União Progressista, Republicanos e Podemos adotam neutralidade e deixam Flávio Bolsonaro isolado

Sem alianças partidárias, pré-candidato do PL caminha para formar uma chapa pura na disputa presidencial

João Gabriel Vilalba
Capital News

Jefferson Rudy/Agência Senado

Flavio Bolsonaro deve lançar sua candidatura neste sábado (25)

Flavio Bolsonaro deve lançar sua candidatura neste sábado (25)

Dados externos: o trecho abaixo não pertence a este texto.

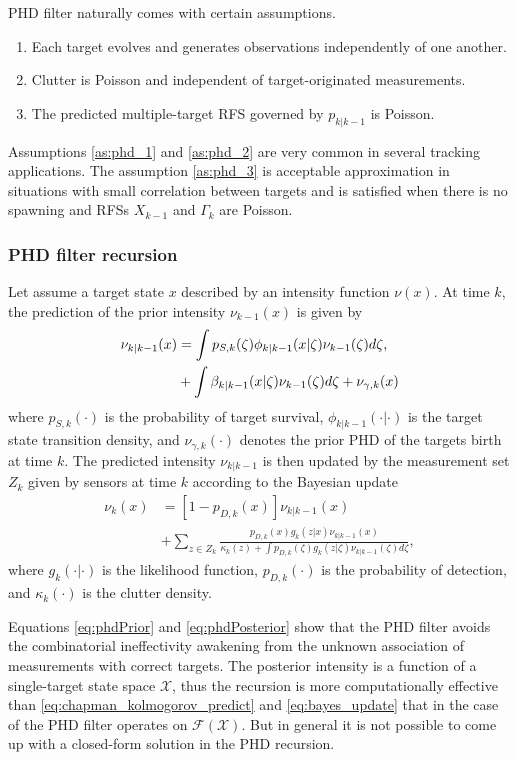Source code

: PHD filter naturally comes with certain assumptions.
\begin{enumerate}
    \item Each target evolves and generates observations independently of one another. \label{as:phd_1}
    \item Clutter is Poisson and independent of target-originated measurements. \label{as:phd_2}
    \item The predicted multiple-target RFS governed by $p_{k|k-1}$ is Poisson. \label{as:phd_3}
\end{enumerate}

Assumptions \ref{as:phd_1} and \ref{as:phd_2} are very common in several tracking applications. The assumption \ref{as:phd_3} is acceptable approximation in situations with small correlation between targets and is satisfied when
there is no spawning and RFSs $X_{k-1}$ and $\Gamma_k$ are Poisson.

            \subsubsection{PHD filter recursion}
Let assume a target state $x$ described by an intensity function $\nu(x)$. At time $k$, the prediction of the prior intensity $\nu_{k-1}(x)$ is given by
\begin{align}
    \nu_{k|k-1}(x) &= \int p_{S,k}(\zeta)\phi_{k|k-1}(x|\zeta)\nu_{k-1}(\zeta)d\zeta , \notag \\
        &+ \int \beta_{k|k-1}(x|\zeta) \nu_{k-1}(\zeta)d\zeta + \nu_{\gamma,k}(x)
    \label{eq:phdPrior}
\end{align}
where $p_{S,k}(\cdot)$ is the probability of target survival, $\phi_{k|k-1}(\cdot|\cdot)$ is the target state transition density, and $\nu_{\gamma,k}(\cdot)$ denotes the prior PHD of the targets birth at time $k$.
The predicted intensity $\nu_{k|k-1}$ is then updated by the measurement set $Z_k$ given by sensors at time $k$ according to the Bayesian update
\begin{align}
        \nu_k(x) &= [1 - p_{D,k}(x)]\nu_{k|k-1}(x) \\
        &+ \sum_{z \in Z_k}\frac{p_{D,k}(x) g_k(z|x) \nu_{k|k-1}(x)}{\kappa_k(z) + \int p_{D,k}(\zeta) g_k(z|\zeta) \nu_{k|k-1}(\zeta)d\zeta}, \label{eq:phdPosterior}
\end{align}
where $g_k(\cdot|\cdot)$ is the likelihood function, $p_{D,k}(\cdot)$ is the probability of detection, and $\kappa_k(\cdot)$ is the clutter density.

Equations \eqref{eq:phdPrior} and \eqref{eq:phdPosterior} show that the PHD filter avoids the combinatorial
ineffectivity awakening from the unknown association of measurements with correct targets. The posterior intensity is
a function of a single-target state space $\mathcal{X}$, thus the recursion is more computationally effective than \eqref{eq:chapman_kolmogorov_predict} and \eqref{eq:bayes_update} that in the case of the PHD filter operates on $\mathcal{F(X)}$. But in general it is not possible to come up with a closed-form solution in the PHD recursion.

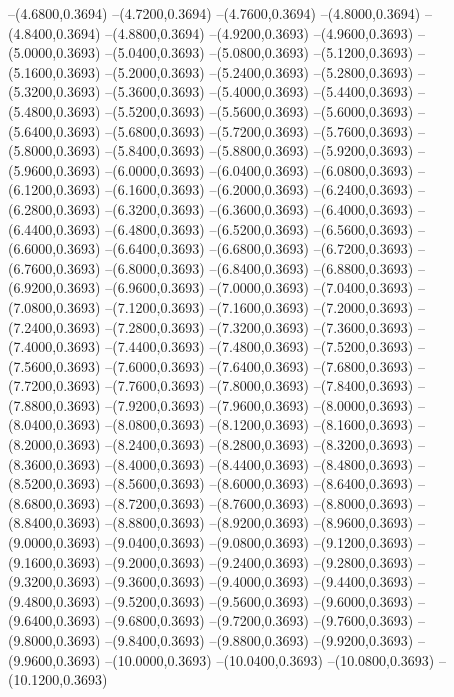 {	--(4.6800,0.3694)
	--(4.7200,0.3694)
	--(4.7600,0.3694)
	--(4.8000,0.3694)
	--(4.8400,0.3694)
	--(4.8800,0.3694)
	--(4.9200,0.3693)
	--(4.9600,0.3693)
	--(5.0000,0.3693)
	--(5.0400,0.3693)
	--(5.0800,0.3693)
	--(5.1200,0.3693)
	--(5.1600,0.3693)
	--(5.2000,0.3693)
	--(5.2400,0.3693)
	--(5.2800,0.3693)
	--(5.3200,0.3693)
	--(5.3600,0.3693)
	--(5.4000,0.3693)
	--(5.4400,0.3693)
	--(5.4800,0.3693)
	--(5.5200,0.3693)
	--(5.5600,0.3693)
	--(5.6000,0.3693)
	--(5.6400,0.3693)
	--(5.6800,0.3693)
	--(5.7200,0.3693)
	--(5.7600,0.3693)
	--(5.8000,0.3693)
	--(5.8400,0.3693)
	--(5.8800,0.3693)
	--(5.9200,0.3693)
	--(5.9600,0.3693)
	--(6.0000,0.3693)
	--(6.0400,0.3693)
	--(6.0800,0.3693)
	--(6.1200,0.3693)
	--(6.1600,0.3693)
	--(6.2000,0.3693)
	--(6.2400,0.3693)
	--(6.2800,0.3693)
	--(6.3200,0.3693)
	--(6.3600,0.3693)
	--(6.4000,0.3693)
	--(6.4400,0.3693)
	--(6.4800,0.3693)
	--(6.5200,0.3693)
	--(6.5600,0.3693)
	--(6.6000,0.3693)
	--(6.6400,0.3693)
	--(6.6800,0.3693)
	--(6.7200,0.3693)
	--(6.7600,0.3693)
	--(6.8000,0.3693)
	--(6.8400,0.3693)
	--(6.8800,0.3693)
	--(6.9200,0.3693)
	--(6.9600,0.3693)
	--(7.0000,0.3693)
	--(7.0400,0.3693)
	--(7.0800,0.3693)
	--(7.1200,0.3693)
	--(7.1600,0.3693)
	--(7.2000,0.3693)
	--(7.2400,0.3693)
	--(7.2800,0.3693)
	--(7.3200,0.3693)
	--(7.3600,0.3693)
	--(7.4000,0.3693)
	--(7.4400,0.3693)
	--(7.4800,0.3693)
	--(7.5200,0.3693)
	--(7.5600,0.3693)
	--(7.6000,0.3693)
	--(7.6400,0.3693)
	--(7.6800,0.3693)
	--(7.7200,0.3693)
	--(7.7600,0.3693)
	--(7.8000,0.3693)
	--(7.8400,0.3693)
	--(7.8800,0.3693)
	--(7.9200,0.3693)
	--(7.9600,0.3693)
	--(8.0000,0.3693)
	--(8.0400,0.3693)
	--(8.0800,0.3693)
	--(8.1200,0.3693)
	--(8.1600,0.3693)
	--(8.2000,0.3693)
	--(8.2400,0.3693)
	--(8.2800,0.3693)
	--(8.3200,0.3693)
	--(8.3600,0.3693)
	--(8.4000,0.3693)
	--(8.4400,0.3693)
	--(8.4800,0.3693)
	--(8.5200,0.3693)
	--(8.5600,0.3693)
	--(8.6000,0.3693)
	--(8.6400,0.3693)
	--(8.6800,0.3693)
	--(8.7200,0.3693)
	--(8.7600,0.3693)
	--(8.8000,0.3693)
	--(8.8400,0.3693)
	--(8.8800,0.3693)
	--(8.9200,0.3693)
	--(8.9600,0.3693)
	--(9.0000,0.3693)
	--(9.0400,0.3693)
	--(9.0800,0.3693)
	--(9.1200,0.3693)
	--(9.1600,0.3693)
	--(9.2000,0.3693)
	--(9.2400,0.3693)
	--(9.2800,0.3693)
	--(9.3200,0.3693)
	--(9.3600,0.3693)
	--(9.4000,0.3693)
	--(9.4400,0.3693)
	--(9.4800,0.3693)
	--(9.5200,0.3693)
	--(9.5600,0.3693)
	--(9.6000,0.3693)
	--(9.6400,0.3693)
	--(9.6800,0.3693)
	--(9.7200,0.3693)
	--(9.7600,0.3693)
	--(9.8000,0.3693)
	--(9.8400,0.3693)
	--(9.8800,0.3693)
	--(9.9200,0.3693)
	--(9.9600,0.3693)
	--(10.0000,0.3693)
	--(10.0400,0.3693)
	--(10.0800,0.3693)
	--(10.1200,0.3693)
}
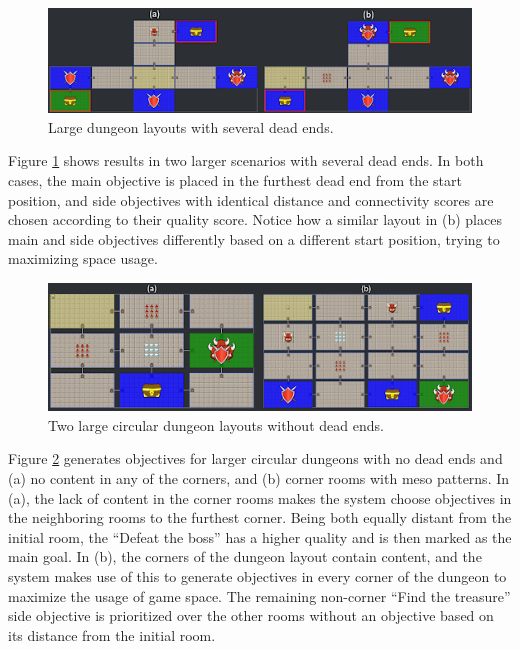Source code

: \begin{figure}[h]
  \centering
  \includegraphics[width=\columnwidth]{included-papers-tex/paper-7/Figures/results4.png}
  \caption{Large dungeon layouts with several dead ends.}
  \label{fig:oldfig8}
\end{figure}

Figure \ref{fig:oldfig8} shows results in two larger scenarios with several dead ends. In both cases, the main objective is placed in the furthest dead end from the start position, and side objectives with identical distance and connectivity scores are chosen according to their quality score. Notice how a similar layout in (b) places main and side objectives differently based on a different start position, trying to maximizing space usage.

\begin{figure}[h]
  \centering
  \includegraphics[width=\columnwidth]{included-papers-tex/paper-7/Figures/results5.png}
  \caption{Two large circular dungeon layouts without dead ends.}
  \label{fig:oldfig9}
\end{figure}

Figure \ref{fig:oldfig9} generates objectives for larger circular dungeons with no dead ends and (a) no content in any of the corners, and (b) corner rooms with meso patterns. In (a), the lack of content in the corner rooms makes the system choose objectives in the neighboring rooms to the furthest corner. Being both equally distant from the initial room, the “Defeat the boss” has a higher quality and is then marked as the main goal. In (b), the corners of the dungeon layout contain content, and the system makes use of this to generate objectives in every corner of the dungeon to maximize the usage of game space. The remaining non-corner “Find the treasure” side objective is prioritized over the other rooms without an objective based on its distance from the initial room.

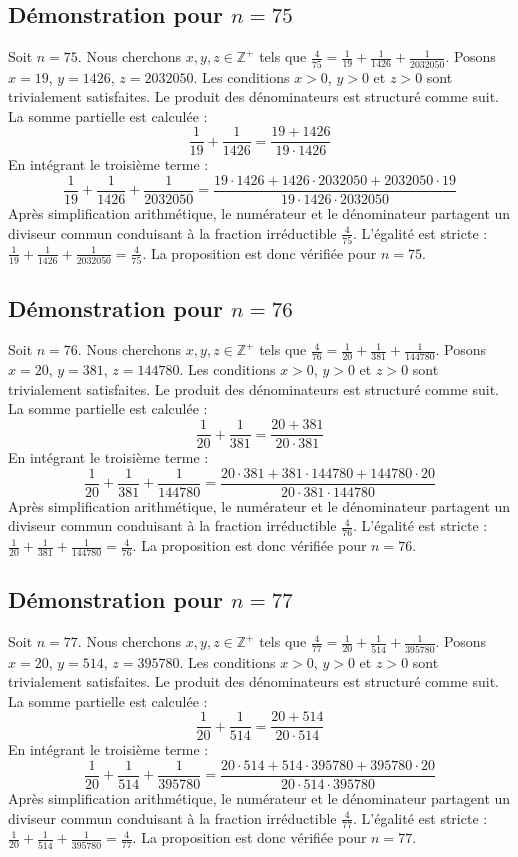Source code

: \documentclass[11pt,a4paper]{article}
\begin{document}
\subsection{Démonstration pour $n = 75$}
Soit $n = 75$. Nous cherchons $x, y, z \in \mathbb{Z}^{+}$ tels que $\frac{4}{75} = \frac{1}{19} + \frac{1}{1426} + \frac{1}{2032050}$.
Posons $x = 19$, $y = 1426$, $z = 2032050$.
Les conditions $x > 0$, $y > 0$ et $z > 0$ sont trivialement satisfaites.
Le produit des dénominateurs est structuré comme suit. La somme partielle est calculée :
$$ \frac{1}{19} + \frac{1}{1426} = \frac{19+1426}{19 \cdot 1426} $$
En intégrant le troisième terme :
$$ \frac{1}{19} + \frac{1}{1426} + \frac{1}{2032050} = \frac{19 \cdot 1426 + 1426 \cdot 2032050 + 2032050 \cdot 19}{19 \cdot 1426 \cdot 2032050} $$
Après simplification arithmétique, le numérateur et le dénominateur partagent un diviseur commun conduisant à la fraction irréductible $\frac{4}{75}$.
L'égalité est stricte : $\frac{1}{19} + \frac{1}{1426} + \frac{1}{2032050} = \frac{4}{75}$.
La proposition est donc vérifiée pour $n = 75$.
\subsection{Démonstration pour $n = 76$}
Soit $n = 76$. Nous cherchons $x, y, z \in \mathbb{Z}^{+}$ tels que $\frac{4}{76} = \frac{1}{20} + \frac{1}{381} + \frac{1}{144780}$.
Posons $x = 20$, $y = 381$, $z = 144780$.
Les conditions $x > 0$, $y > 0$ et $z > 0$ sont trivialement satisfaites.
Le produit des dénominateurs est structuré comme suit. La somme partielle est calculée :
$$ \frac{1}{20} + \frac{1}{381} = \frac{20+381}{20 \cdot 381} $$
En intégrant le troisième terme :
$$ \frac{1}{20} + \frac{1}{381} + \frac{1}{144780} = \frac{20 \cdot 381 + 381 \cdot 144780 + 144780 \cdot 20}{20 \cdot 381 \cdot 144780} $$
Après simplification arithmétique, le numérateur et le dénominateur partagent un diviseur commun conduisant à la fraction irréductible $\frac{4}{76}$.
L'égalité est stricte : $\frac{1}{20} + \frac{1}{381} + \frac{1}{144780} = \frac{4}{76}$.
La proposition est donc vérifiée pour $n = 76$.
\subsection{Démonstration pour $n = 77$}
Soit $n = 77$. Nous cherchons $x, y, z \in \mathbb{Z}^{+}$ tels que $\frac{4}{77} = \frac{1}{20} + \frac{1}{514} + \frac{1}{395780}$.
Posons $x = 20$, $y = 514$, $z = 395780$.
Les conditions $x > 0$, $y > 0$ et $z > 0$ sont trivialement satisfaites.
Le produit des dénominateurs est structuré comme suit. La somme partielle est calculée :
$$ \frac{1}{20} + \frac{1}{514} = \frac{20+514}{20 \cdot 514} $$
En intégrant le troisième terme :
$$ \frac{1}{20} + \frac{1}{514} + \frac{1}{395780} = \frac{20 \cdot 514 + 514 \cdot 395780 + 395780 \cdot 20}{20 \cdot 514 \cdot 395780} $$
Après simplification arithmétique, le numérateur et le dénominateur partagent un diviseur commun conduisant à la fraction irréductible $\frac{4}{77}$.
L'égalité est stricte : $\frac{1}{20} + \frac{1}{514} + \frac{1}{395780} = \frac{4}{77}$.
La proposition est donc vérifiée pour $n = 77$.
\end{document}
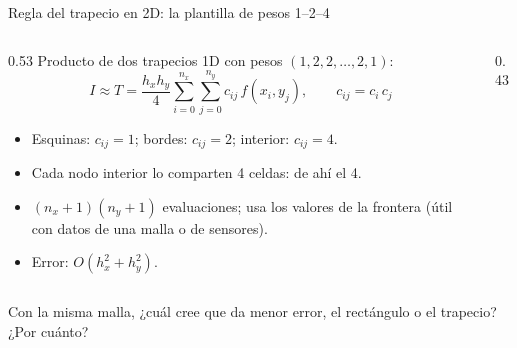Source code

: \documentclass[aspectratio=169,10pt]{beamer}
\begin{document}
\begin{frame}{Regla del trapecio en 2D: la plantilla de pesos 1--2--4}
\begin{columns}[T]
\begin{column}{0.53\textwidth}
\small
Producto de dos trapecios 1D con pesos $(1,2,2,\dots,2,1)$:
\[
I\approx T=\frac{h_xh_y}{4}\sum_{i=0}^{n_x}\sum_{j=0}^{n_y} c_{ij}\,f(x_i,y_j),\qquad c_{ij}=c_i\,c_j
\]
\begin{itemize}
\item Esquinas: $c_{ij}=1$; bordes: $c_{ij}=2$; interior: $c_{ij}=4$.
\item Cada nodo interior lo comparten 4 celdas: de ah\'i el 4.
\item $(n_x+1)(n_y+1)$ evaluaciones; usa los valores de la frontera (\'util con datos de una malla o de sensores).
\item Error: $O(h_x^2+h_y^2)$.
\end{itemize}
\end{column}
\begin{column}{0.43\textwidth}
\centering
{}
\end{column}
\end{columns}
\begin{pregunta}
Con la misma malla, ¿cu\'al cree que da menor error, el rect\'angulo o el trapecio? ¿Por cu\'anto?
\end{pregunta}
\end{frame}
\end{document}
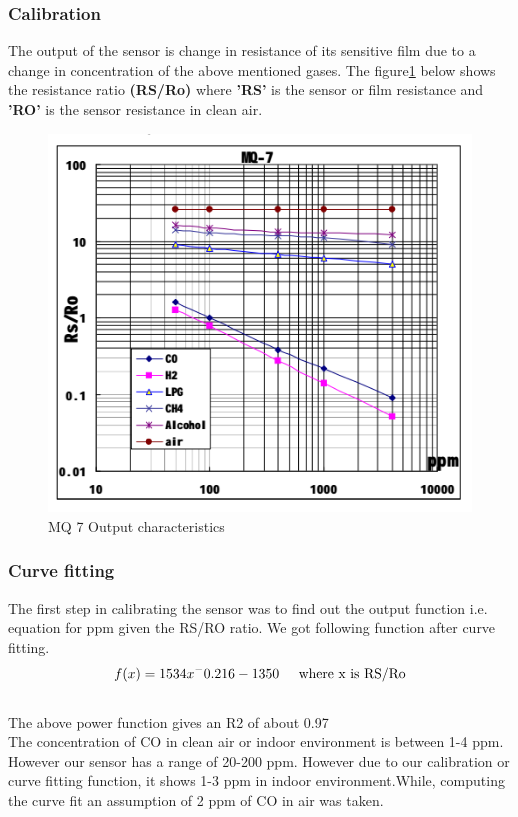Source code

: \documentclass[a4paper,12pt]{article}
\begin{document}
\subsubsection{Calibration}
The output of the sensor is change in resistance of its sensitive film due to a change in concentration of the above mentioned gases. The figure\ref{fig:temp1} below shows the resistance ratio \textbf{(RS/Ro)}
% 
% 
% 
% 
where \textbf{'RS'} is the sensor or film resistance and \textbf{'RO'} is the sensor resistance in clean air.
\begin{figure} [!ht]
\centering
\includegraphics[scale=0.5]{MQ_7.png}
\caption{MQ 7 Output characteristics}
\label{fig:temp1}
\end{figure}
\subsubsection{Curve fitting}
The first step in calibrating the sensor was to find out the output function i.e. equation for ppm given the RS/RO ratio. We got following function after curve fitting.
\begin{equation}
f(x) = 1534x^-0.216 - 1350
\hspace{0.5cm} \textnormal{where x is RS/Ro}
% 
% 
% 
\end{equation}
\\The above power function gives an R2 of about 0.97
\\
 The concentration of CO in clean air or indoor environment is between 1-4 ppm. However our sensor has a range of 20-200 ppm. However due to our calibration or curve fitting function, it shows 1-3 ppm in indoor environment.While, computing the curve fit an assumption of 2 ppm of CO in air was taken.
\end{document}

A federação União Progressista, o Republicanos e o Podemos anunciaram que deverão adotar uma posição de neutralidade nas eleições presidenciais deste ano, afastando-se de um eventual apoio à candidatura de Flávio Bolsonaro (PL) no primeiro turno.

Sem alianças partidárias até o momento, o pré-candidato do PL (Partido Liberal) à Presidência da República caminha para a formação de uma chapa pura.

Conforme informações da CNN Brasil, o Republicanos tem consultado suas bases partidárias sobre o cenário eleitoral e, até o momento, não há sequer reunião marcada entre o presidente nacional da legenda, Marcos Pereira, e Flávio Bolsonaro. Integrantes do partido afirmam que mais de 80% dos dirigentes defendem a neutralidade no pleito. No PP, que integra a federação União Progressista, a maioria das lideranças também se posiciona favoravelmente à mesma estratégia.

A postura das legendas inviabiliza, ao menos neste momento, nomes como Daniella Marques (Republicanos) e a senadora Teresa Cristina (PP-MS) para compor a chapa de Flávio Bolsonaro como candidata à vice-presidência.

Já o Podemos tem mantido conversas com diferentes partidos. Lideranças da sigla afirmam que já foram procuradas por representantes do Novo, PL, PT e PSD, mas que não há qualquer compromisso firmado em relação às coligações. A tendência, segundo interlocutores do partido, também é de neutralidade na disputa presidencial.

O governador de Minas Gerais, Romeu Zema, pré-candidato à Presidência pelo Novo, tentava viabilizar o nome do empresário Geraldo Rufino (Podemos) como candidato a vice-presidente. No entanto, Rufino deverá disputar uma vaga ao Senado por São Paulo.

No campo da esquerda, a campanha de reeleição do presidente Luiz Inácio Lula da Silva (PT) deverá contar com o apoio dos partidos PSB, Psol, Rede Sustentabilidade, PCdoB e PV.